J’ai passé six semaines à Paris avec lui, y trouvant ma tante Mayeuvre ainsi que ma cousine Mme Rey, qui y sont même encore, bien qu’y ayant passé tout l’hiver. A mon retour le 9 mai j’ai retrouvé ma petite fille, bien gentille, bien développée et bien portante. Aussi ai-je été si heureuse que Paris s’est effacé de mon souvenir tout aussitôt.

Cette chère petite Albane fait notre joie à tous. Maintenant elle se délecte à Fontaines où nous sommes établis seulement depuis le samedi veille de Pentecôte.

La lettre de la bonne Louise à Valentine a été un plaisir pou nous tous, veuillez bien le lui dire. Mais comme j’ai voulu d’abord vous écrire, ma chère cousine, cela fait que la pauvre Valentine est un peu mise à l’arrière pour sa réponse à sa chère Louise.

Nous sommes bien heureux de savoir vos santés bonnes à tous, et que mon oncle aille toujours aussi bien. Les nouvelles du filleul, des enfants en général, nous ont bien intéressés.

Veuillez je vous prie, chère amie, offrir à Adèle notre compliment sur le mariage de Mademoiselle Straforello. Mon gendre était fort lié avec Mr d’Astros et a conservé de lui le plus aimable souvenir. Voilà qui aura fait des joies et du mouvement dans la famille d’Adèle.

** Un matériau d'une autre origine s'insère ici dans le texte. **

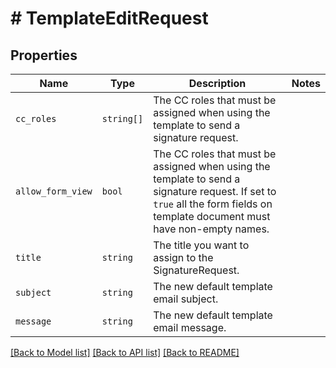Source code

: # # TemplateEditRequest



## Properties

Name | Type | Description | Notes
------------ | ------------- | ------------- | -------------
| `cc_roles` | ```string[]``` |  The CC roles that must be assigned when using the template to send a signature request.  |  |
| `allow_form_view` | ```bool``` |  The CC roles that must be assigned when using the template to send a signature request. If set to `true` all the form fields on template document must have non-empty names.  |  |
| `title` | ```string``` |  The title you want to assign to the SignatureRequest.  |  |
| `subject` | ```string``` |  The new default template email subject.  |  |
| `message` | ```string``` |  The new default template email message.  |  |

[[Back to Model list]](../../README.md#models) [[Back to API list]](../../README.md#endpoints) [[Back to README]](../../README.md)
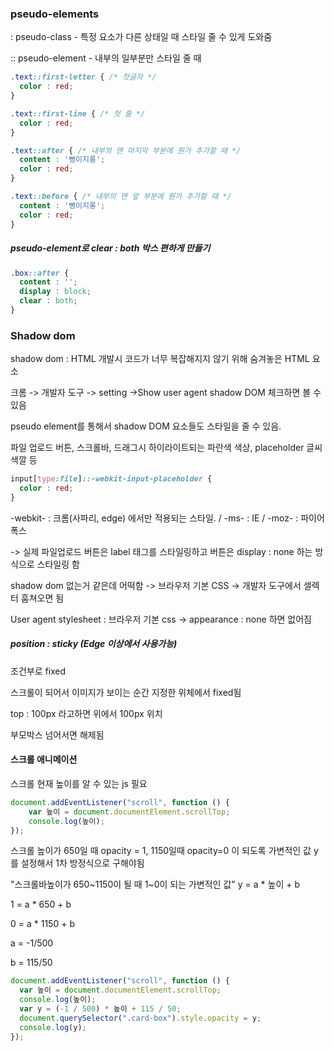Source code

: ### pseudo-elements

: pseudo-class - 특정 요소가 다른 상태일 때 스타일 줄 수 있게 도와줌

:: pseudo-element - 내부의 일부분만 스타일 줄 때 

```css
.text::first-letter { /* 첫글자 */ 
  color : red;
}

.text::first-line { /* 첫 줄 */
  color : red;
}

.text::after { /* 내부의 맨 마지막 부분에 뭔가 추가할 때 */ 
  content : '뻥이지롱';
  color : red;
}

.text::before { /* 내부의 맨 앞 부분에 뭔가 추가할 때 */
  content : '뻥이지롱';
  color : red;
}
```

##### **pseudo-element로 clear : both 박스 편하게 만들기** 

```css
.box::after {
  content : '';
  display : block;
  clear : both;
}
```



### Shadow dom

shadow dom : HTML 개발시 코드가 너무 복잡해지지 않기 위해 숨겨놓은 HTML 요소

크롬 -> 개발자 도구 -> setting ->Show user agent shadow DOM 체크하면 볼 수 있음

pseudo element를 통해서 shadow DOM 요소들도 스타일을 줄 수 있음.

파일 업로드 버튼, 스크롤바, 드래그시 하이라이트되는 파란색 색상, placeholder 글씨색깔 등

```css
input[type:file]::-webkit-input-placeholder {
  color : red; 
}
```

-webkit- : 크롬(사파리, edge) 에서만 적용되는 스타일. / -ms- : IE / -moz- : 파이어폭스

-> 실제 파일업로드 버튼은 label 태그를 스타일링하고 버튼은 display : none 하는 방식으로 스타일링 함

shadow dom 없는거 같은데 어떡함 -> 브라우저 기본 CSS -> 개발자 도구에서 셀렉터 훔쳐오면 됨

User agent stylesheet : 브라우저 기본 css -> appearance : none 하면 없어짐 



##### position : sticky (Edge 이상에서 사용가능)

조건부로 fixed

스크롤이 되어서 이미지가 보이는 순간 지정한 위체에서 fixed됨

top : 100px 라고하면 위에서 100px 위치

부모박스 넘어서면 해제됨



#### 스크롤 애니메이션

스크롤 현재 높이를 알 수 있는 js 필요

```	js
document.addEventListener("scroll", function () {
	var 높이 = document.documentElement.scrollTop;
	console.log(높이);
});
```

스크롤 높이가 650일 때 opacity = 1, 1150일때 opacity=0 이 되도록 가변적인 값 y를 설정해서 1차 방정식으로 구해야됨

"스크롤바높이가 650~1150이 될 때 1~0이 되는 가변적인 값" y = a * 높이 + b

1 = a * 650 + b 

0 = a * 1150 + b

a = -1/500 

b = 115/50

```js
document.addEventListener("scroll", function () {
  var 높이 = document.documentElement.scrollTop;
  console.log(높이);
  var y = (-1 / 500) * 높이 + 115 / 50;
  document.querySelector(".card-box").style.opacity = y;
  console.log(y);
});
```

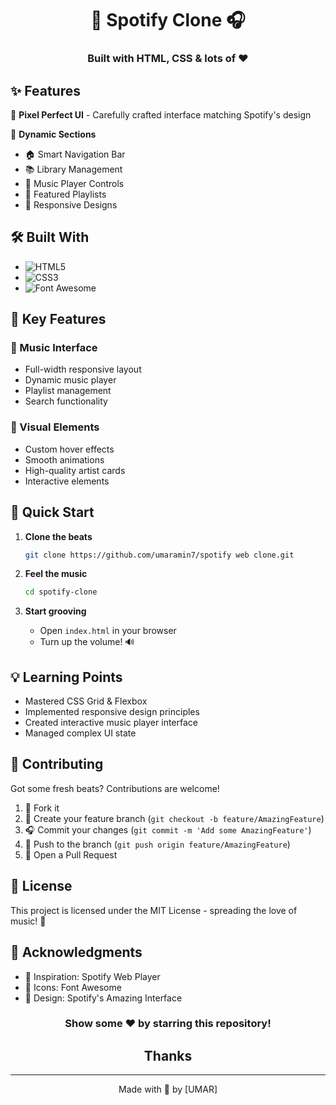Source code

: <div align="center">
  
# 🎵 Spotify Clone 🎧

### Built with HTML, CSS & lots of ❤️ 

</div>

## ✨ Features

🎯 **Pixel Perfect UI** - Carefully crafted interface matching Spotify's design
  
🎨 **Dynamic Sections**
- 🏠 Smart Navigation Bar
- 📚 Library Management
- 🎼 Music Player Controls
- 🎵 Featured Playlists
- 📱 Responsive Designs

## 🛠️ Built With

- ![HTML5](https://img.shields.io/badge/HTML5-E34F26?style=for-the-badge&logo=html5&logoColor=white)
- ![CSS3](https://img.shields.io/badge/CSS3-1572B6?style=for-the-badge&logo=css3&logoColor=white)
- ![Font Awesome](https://img.shields.io/badge/Font_Awesome-339AF0?style=for-the-badge&logo=fontawesome&logoColor=white)

## 🎯 Key Features

### 🎵 Music Interface
- Full-width responsive layout
- Dynamic music player
- Playlist management
- Search functionality

### 🎨 Visual Elements
- Custom hover effects
- Smooth animations
- High-quality artist cards
- Interactive elements

## 🚀 Quick Start

1. **Clone the beats**
   ```bash
   git clone https://github.com/umaramin7/spotify web clone.git
   ```

2. **Feel the music**
   ```bash
   cd spotify-clone
   ```

3. **Start grooving**
   - Open `index.html` in your browser
   - Turn up the volume! 🔊



## 💡 Learning Points

- Mastered CSS Grid & Flexbox
- Implemented responsive design principles
- Created interactive music player interface
- Managed complex UI state

## 🤝 Contributing

Got some fresh beats? Contributions are welcome! 

1. 🎸 Fork it
2. 🎼 Create your feature branch (`git checkout -b feature/AmazingFeature`)
3. 🎧 Commit your changes (`git commit -m 'Add some AmazingFeature'`)
4. 🎹 Push to the branch (`git push origin feature/AmazingFeature`)
5. 🎉 Open a Pull Request

## 📝 License

This project is licensed under the MIT License - spreading the love of music! 🎵

## 💐 Acknowledgments

- 🙏 Inspiration: Spotify Web Player
- 🎨 Icons: Font Awesome
- 🎵 Design: Spotify's Amazing Interface

<div align="center">

### Show some ❤️ by starring this repository!
## Thanks
</div>

---

<div align="center">
Made with 🎵 by [UMAR] 
</div>
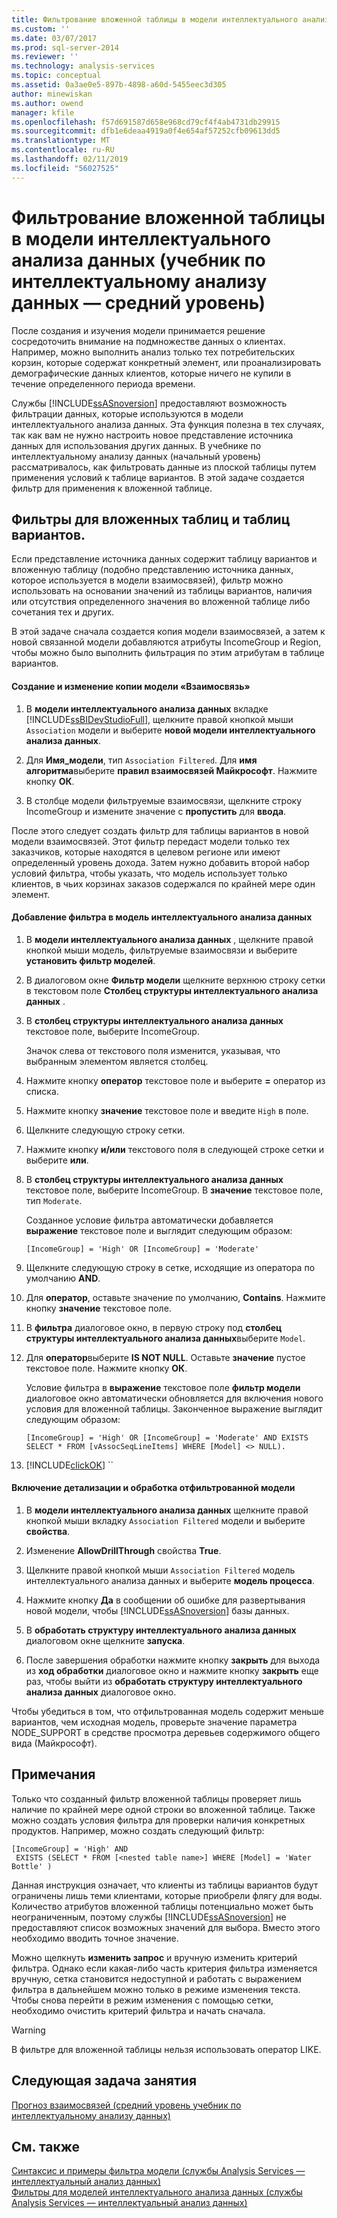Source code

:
 ```yaml
---
title: Фильтрование вложенной таблицы в модели интеллектуального анализа данных (учебник по интеллектуальному анализу интеллектуальному анализу данных) | Документация Майкрософт
ms.custom: ''
ms.date: 03/07/2017
ms.prod: sql-server-2014
ms.reviewer: ''
ms.technology: analysis-services
ms.topic: conceptual
ms.assetid: 0a3ae0e5-897b-4898-a60d-5455eec3d305
author: minewiskan
ms.author: owend
manager: kfile
ms.openlocfilehash: f57d691587d658e968cd79cf4f4ab4731db29915
ms.sourcegitcommit: dfb1e6deaa4919a0f4e654af57252cfb09613dd5
ms.translationtype: MT
ms.contentlocale: ru-RU
ms.lasthandoff: 02/11/2019
ms.locfileid: "56027525"
---
```

# <a name="filtering-a-nested-table-in-a-mining-model-intermediate-data-mining-tutorial"></a>Фильтрование вложенной таблицы в модели интеллектуального анализа данных (учебник по интеллектуальному анализу данных — средний уровень)
  После создания и изучения модели принимается решение сосредоточить внимание на подмножестве данных о клиентах. Например, можно выполнить анализ только тех потребительских корзин, которые содержат конкретный элемент, или проанализировать демографические данных клиентов, которые ничего не купили в течение определенного периода времени.  
  
 Службы [!INCLUDE[ssASnoversion](../includes/ssasnoversion-md.md)] предоставляют возможность фильтрации данных, которые используются в модели интеллектуального анализа данных. Эта функция полезна в тех случаях, так как вам не нужно настроить новое представление источника данных для использования других данных. В учебнике по интеллектуальному анализу данных (начальный уровень) рассматривалось, как фильтровать данные из плоской таблицы путем применения условий к таблице вариантов. В этой задаче создается фильтр для применения к вложенной таблице.  
  
## <a name="filters-on-nested-vs-case-tables"></a>Фильтры для вложенных таблиц и таблиц вариантов.  
 Если представление источника данных содержит таблицу вариантов и вложенную таблицу (подобно представлению источника данных, которое используется в модели взаимосвязей), фильтр можно использовать на основании значений из таблицы вариантов, наличия или отсутствия определенного значения во вложенной таблице либо сочетания тех и других.  
  
 В этой задаче сначала создается копия модели взаимосвязей, а затем к новой связанной модели добавляются атрибуты IncomeGroup и Region, чтобы можно было выполнить фильтрация по этим атрибутам в таблице вариантов.  
  
#### <a name="to-create-and-modify-a-copy-of-the-association-model"></a>Создание и изменение копии модели «Взаимосвязь»  
  
1.  В **модели интеллектуального анализа данных** вкладке [!INCLUDE[ssBIDevStudioFull](../includes/ssbidevstudiofull-md.md)], щелкните правой кнопкой мыши `Association` модели и выберите **новой модели интеллектуального анализа данных**.  
  
2.  Для **Имя_модели**, тип `Association Filtered`. Для **имя алгоритма**выберите **правил взаимосвязей Майкрософт**. Нажмите кнопку **ОК**.  
  
3.  В столбце модели фильтруемые взаимосвязи, щелкните строку IncomeGroup и измените значение с **пропустить** для **ввода**.  
  
 После этого следует создать фильтр для таблицы вариантов в новой модели взаимосвязей. Этот фильтр передаст модели только тех заказчиков, которые находятся в целевом регионе или имеют определенный уровень дохода. Затем нужно добавить второй набор условий фильтра, чтобы указать, что модель использует только клиентов, в чьих корзинах заказов содержался по крайней мере один элемент.  
  
#### <a name="to-add-a-filter-to-a-mining-model"></a>Добавление фильтра в модель интеллектуального анализа данных  
  
1.  В **модели интеллектуального анализа данных** , щелкните правой кнопкой мыши модель, фильтруемые взаимосвязи и выберите **установить фильтр моделей**.  
  
2.  В диалоговом окне **Фильтр модели** щелкните верхнюю строку сетки в текстовом поле **Столбец структуры интеллектуального анализа данных** .  
  
3.  В **столбец структуры интеллектуального анализа данных** текстовое поле, выберите IncomeGroup.  
  
     Значок слева от текстового поля изменится, указывая, что выбранным элементом является столбец.  
  
4.  Нажмите кнопку **оператор** текстовое поле и выберите **=** оператор из списка.  
  
5.  Нажмите кнопку **значение** текстовое поле и введите `High` в поле.  
  
6.  Щелкните следующую строку сетки.  
  
7.  Нажмите кнопку **и/или** текстового поля в следующей строке сетки и выберите **или**.  
  
8.  В **столбец структуры интеллектуального анализа данных** текстовое поле, выберите IncomeGroup. В **значение** текстовое поле, тип `Moderate`.  
  
     Созданное условие фильтра автоматически добавляется **выражение** текстовое поле и выглядит следующим образом:  
  
     `[IncomeGroup] = 'High' OR [IncomeGroup] = 'Moderate'`  
  
9. Щелкните следующую строку в сетке, исходящие из оператора по умолчанию **AND**.  
  
10. Для **оператор**, оставьте значение по умолчанию, **Contains**. Нажмите кнопку **значение** текстовое поле.  
  
11. В **фильтра** диалоговое окно, в первую строку под **столбец структуры интеллектуального анализа данных**выберите `Model`.  
  
12. Для **оператор**выберите **IS NOT NULL**. Оставьте **значение** пустое текстовое поле. Нажмите кнопку **ОК**.  
  
     Условие фильтра в **выражение** текстовое поле **фильтр модели** диалоговое окно автоматически обновляется для включения нового условия для вложенной таблицы. Законченное выражение выглядит следующим образом:  
  
     `[IncomeGroup] = 'High' OR [IncomeGroup] = 'Moderate' AND EXISTS SELECT * FROM [vAssocSeqLineItems] WHERE [Model] <> NULL).`  
  
13. [!INCLUDE[clickOK](../includes/clickok-md.md)] ``  
  
#### <a name="to-enable-drillthrough-and-to-process-the-filtered-model"></a>Включение детализации и обработка отфильтрованной модели  
  
1.  В **модели интеллектуального анализа данных** щелкните правой кнопкой мыши вкладку `Association Filtered` модели и выберите **свойства**.  
  
2.  Изменение **AllowDrillThrough** свойства **True**.  
  
3.  Щелкните правой кнопкой мыши `Association Filtered` модель интеллектуального анализа данных и выберите **модель процесса**.  
  
4.  Нажмите кнопку **Да** в сообщении об ошибке для развертывания новой модели, чтобы [!INCLUDE[ssASnoversion](../includes/ssasnoversion-md.md)] базы данных.  
  
5.  В **обработать структуру интеллектуального анализа данных** диалоговом окне щелкните **запуска**.  
  
6.  После завершения обработки нажмите кнопку **закрыть** для выхода из **ход обработки** диалоговое окно и нажмите кнопку **закрыть** еще раз, чтобы выйти из **обработать структуру интеллектуального анализа данных**  диалоговое окно.  
  
 Чтобы убедиться в том, что отфильтрованная модель содержит меньше вариантов, чем исходная модель, проверьте значение параметра NODE_SUPPORT в средстве просмотра деревьев содержимого общего вида (Майкрософт).  
  
## <a name="remarks"></a>Примечания  
 Только что созданный фильтр вложенной таблицы проверяет лишь наличие по крайней мере одной строки во вложенной таблице. Также можно создать условия фильтра для проверки наличия конкретных продуктов.  Например, можно создать следующий фильтр:  
  
```  
[IncomeGroup] = 'High' AND  
 EXISTS (SELECT * FROM [<nested table name>] WHERE [Model] = 'Water Bottle' )   
```  
  
 Данная инструкция означает, что клиенты из таблицы вариантов будут ограничены лишь теми клиентами, которые приобрели флягу для воды. Количество атрибутов вложенной таблицы потенциально может быть неограниченным, поэтому службы [!INCLUDE[ssASnoversion](../includes/ssasnoversion-md.md)] не предоставляют список возможных значений для выбора. Вместо этого необходимо вводить точное значение.  
  
 Можно щелкнуть **изменить запрос** и вручную изменить критерий фильтра. Однако если какая-либо часть критерия фильтра изменяется вручную, сетка становится недоступной и работать с выражением фильтра в дальнейшем можно только в режиме изменения текста. Чтобы снова перейти в режим изменения с помощью сетки, необходимо очистить критерий фильтра и начать сначала.  
  
> [!WARNING]  
>  В фильтре для вложенной таблицы нельзя использовать оператор LIKE.  
  
## <a name="next-task-in-lesson"></a>Следующая задача занятия  
 [Прогноз взаимосвязей &#40;средний уровень учебник по интеллектуальному анализу данных&#41;](../../2014/tutorials/predicting-associations-intermediate-data-mining-tutorial.md)  
  
## <a name="see-also"></a>См. также  
 [Синтаксис и примеры фильтра модели (службы Analysis Services — интеллектуальный анализ данных)](../../2014/analysis-services/data-mining/model-filter-syntax-and-examples-analysis-services-data-mining.md)   
 [Фильтры для моделей интеллектуального анализа данных (службы Analysis Services — интеллектуальный анализ данных)](../../2014/analysis-services/data-mining/filters-for-mining-models-analysis-services-data-mining.md)  
  
  
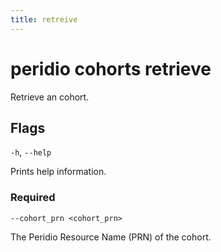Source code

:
 ```yaml
---
title: retreive
---
```


# peridio cohorts retrieve

Retrieve an cohort.

## Flags

`-h`, `--help`

Prints help information.

### Required

`--cohort_prn <cohort_prn>`

The Peridio Resource Name (PRN) of the cohort.
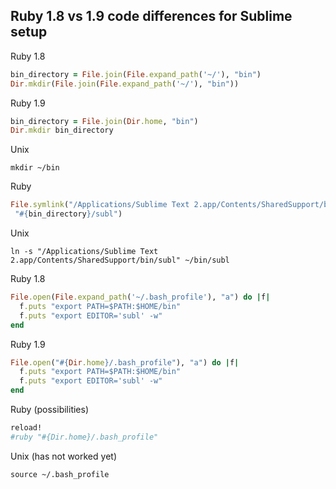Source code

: ## Ruby 1.8 vs 1.9 code differences for Sublime setup

Ruby 1.8

```Ruby
bin_directory = File.join(File.expand_path('~/'), "bin")
Dir.mkdir(File.join(File.expand_path('~/'), "bin"))
```

Ruby 1.9

```Ruby
bin_directory = File.join(Dir.home, "bin")
Dir.mkdir bin_directory
```

Unix

```mkdir ~/bin```

Ruby

```Ruby
File.symlink("/Applications/Sublime Text 2.app/Contents/SharedSupport/bin/subl",
 "#{bin_directory}/subl")
```

Unix

```ln -s "/Applications/Sublime Text 2.app/Contents/SharedSupport/bin/subl" ~/bin/subl```

Ruby 1.8

```Ruby
File.open(File.expand_path('~/.bash_profile'), "a") do |f|
  f.puts "export PATH=$PATH:$HOME/bin"
  f.puts "export EDITOR='subl' -w"
end
```

Ruby 1.9

```Ruby
File.open("#{Dir.home}/.bash_profile"), "a") do |f|
  f.puts "export PATH=$PATH:$HOME/bin"
  f.puts "export EDITOR='subl' -w"
end
```

Ruby (possibilities)

```Ruby
reload!
#ruby "#{Dir.home}/.bash_profile"
```

Unix (has not worked yet)

```source ~/.bash_profile```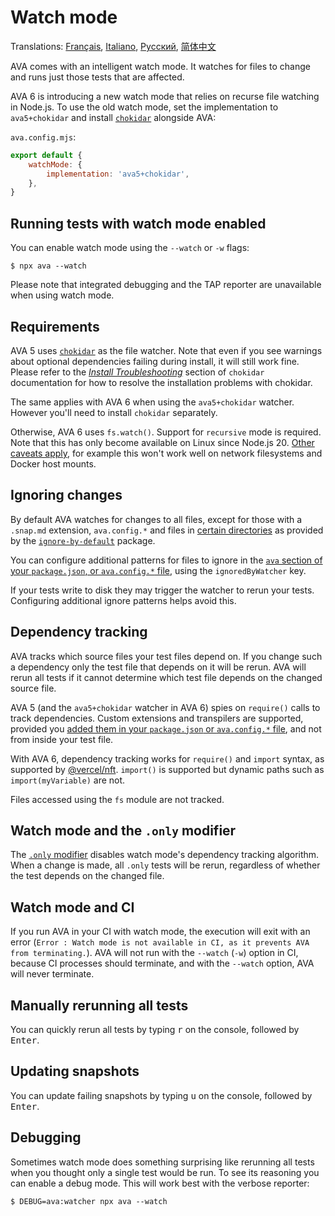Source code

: # Watch mode

Translations: [Français](https://github.com/avajs/ava-docs/blob/main/fr_FR/docs/recipes/watch-mode.md), [Italiano](https://github.com/avajs/ava-docs/blob/main/it_IT/docs/recipes/watch-mode.md), [Русский](https://github.com/avajs/ava-docs/blob/main/ru_RU/docs/recipes/watch-mode.md), [简体中文](https://github.com/avajs/ava-docs/blob/main/zh_CN/docs/recipes/watch-mode.md)

AVA comes with an intelligent watch mode. It watches for files to change and runs just those tests that are affected.

AVA 6 is introducing a new watch mode that relies on recurse file watching in Node.js. To use the old watch mode, set the implementation to `ava5+chokidar` and install [`chokidar`] alongside AVA:

`ava.config.mjs`:
```js
export default {
	watchMode: {
		implementation: 'ava5+chokidar',
	},
}
```

## Running tests with watch mode enabled

You can enable watch mode using the `--watch` or `-w` flags:

```console
$ npx ava --watch
```

Please note that integrated debugging and the TAP reporter are unavailable when using watch mode.

## Requirements

AVA 5 uses [`chokidar`] as the file watcher. Note that even if you see warnings about optional dependencies failing during install, it will still work fine. Please refer to the *[Install Troubleshooting]* section of `chokidar` documentation for how to resolve the installation problems with chokidar.

The same applies with AVA 6 when using the `ava5+chokidar` watcher. However you'll need to install `chokidar` separately.

Otherwise, AVA 6 uses `fs.watch()`. Support for `recursive` mode is required. Note that this has only become available on Linux since Node.js 20. [Other caveats apply](https://nodejs.org/api/fs.html#caveats), for example this won't work well on network filesystems and Docker host mounts.

## Ignoring changes

By default AVA watches for changes to all files, except for those with a `.snap.md` extension, `ava.config.*` and files in [certain directories](https://github.com/novemberborn/ignore-by-default/blob/master/index.js) as provided by the [`ignore-by-default`] package.

You can configure additional patterns for files to ignore in the [`ava` section of your `package.json`, or `ava.config.*` file][config], using the `ignoredByWatcher` key.

If your tests write to disk they may trigger the watcher to rerun your tests. Configuring additional ignore patterns helps avoid this.

## Dependency tracking

AVA tracks which source files your test files depend on. If you change such a dependency only the test file that depends on it will be rerun. AVA will rerun all tests if it cannot determine which test file depends on the changed source file.

AVA 5 (and the `ava5+chokidar` watcher in AVA 6) spies on `require()` calls to track dependencies. Custom extensions and transpilers are supported, provided you [added them in your `package.json` or `ava.config.*` file][config], and not from inside your test file.

With AVA 6, dependency tracking works for `require()` and `import` syntax, as supported by [@vercel/nft](https://github.com/vercel/nft). `import()` is supported but dynamic paths such as `import(myVariable)` are not.

Files accessed using the `fs` module are not tracked.

## Watch mode and the `.only` modifier

The [`.only` modifier] disables watch mode's dependency tracking algorithm. When a change is made, all `.only` tests will be rerun, regardless of whether the test depends on the changed file.

## Watch mode and CI

If you run AVA in your CI with watch mode, the execution will exit with an error (`Error : Watch mode is not available in CI, as it prevents AVA from terminating.`). AVA will not run with the `--watch` (`-w`) option in CI, because CI processes should terminate, and with the `--watch` option, AVA will never terminate.

## Manually rerunning all tests

You can quickly rerun all tests by typing <kbd>r</kbd> on the console, followed by <kbd>Enter</kbd>.

## Updating snapshots

You can update failing snapshots by typing <kbd>u</kbd> on the console, followed by <kbd>Enter</kbd>.

## Debugging

Sometimes watch mode does something surprising like rerunning all tests when you thought only a single test would be run. To see its reasoning you can enable a debug mode. This will work best with the verbose reporter:

```console
$ DEBUG=ava:watcher npx ava --watch
```

[`chokidar`]: https://github.com/paulmillr/chokidar
[Install Troubleshooting]: https://github.com/paulmillr/chokidar#install-troubleshooting
[`ignore-by-default`]: https://github.com/novemberborn/ignore-by-default
[`.only` modifier]: ../01-writing-tests.md#running-specific-tests
[config]: ../06-configuration.md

Achille se porte bien, il est excessivement occupé étant toujours seul et cependant ayant beaucoup étendu ses affaires depuis 2 à 3 ans. Comme il a persisté à ne point prendre son fils avec lui, celui-ci est entré immédiatement à son retour de Paris, dans une nouvelle maison de fabrique, où nous nous avons le bonheur de le savoir parfaitement content et bien placé.

Il a été bien posé, bien raisonnable pendant son séjour à Paris, ne me quittant jamais et cela par goût. Aussi je remercie le Ciel qu’il nous le conserve toujours prudent et réservé. C’est jusqu’à ce jour, ce qu’on peut appeler un bon sujet. Combien ma pauvre belle mère serait heureuse, elle qui appréciait si fort cela !

Valentine nourrit sa petite fille sans fatigues, mais sans avoir beaucoup de lait. On y suplait par deux petites soupes par jours et du lait de vache. L’enfant est superbe, ne pleure jamais, dort toute la nuit et ne donne point de peine. Cela durera ce que cela pourra, mais c’est toujours autant de pris.

Voilà bien des détails sur nous tous ma bonne Constance. Vous voyez à quel point je compte sur votre bonne amitié puisque j’ose fatiguer vos pauvres yeux à les lire. Mais entre parents qui s’aiment il faut un peu savoir comment on vit tout d’abord offre quelque intérêt. Ecrivez nous bien toujours sur Marseille et votre intérieur de famille, tout ce que vous pourrez nous en dire.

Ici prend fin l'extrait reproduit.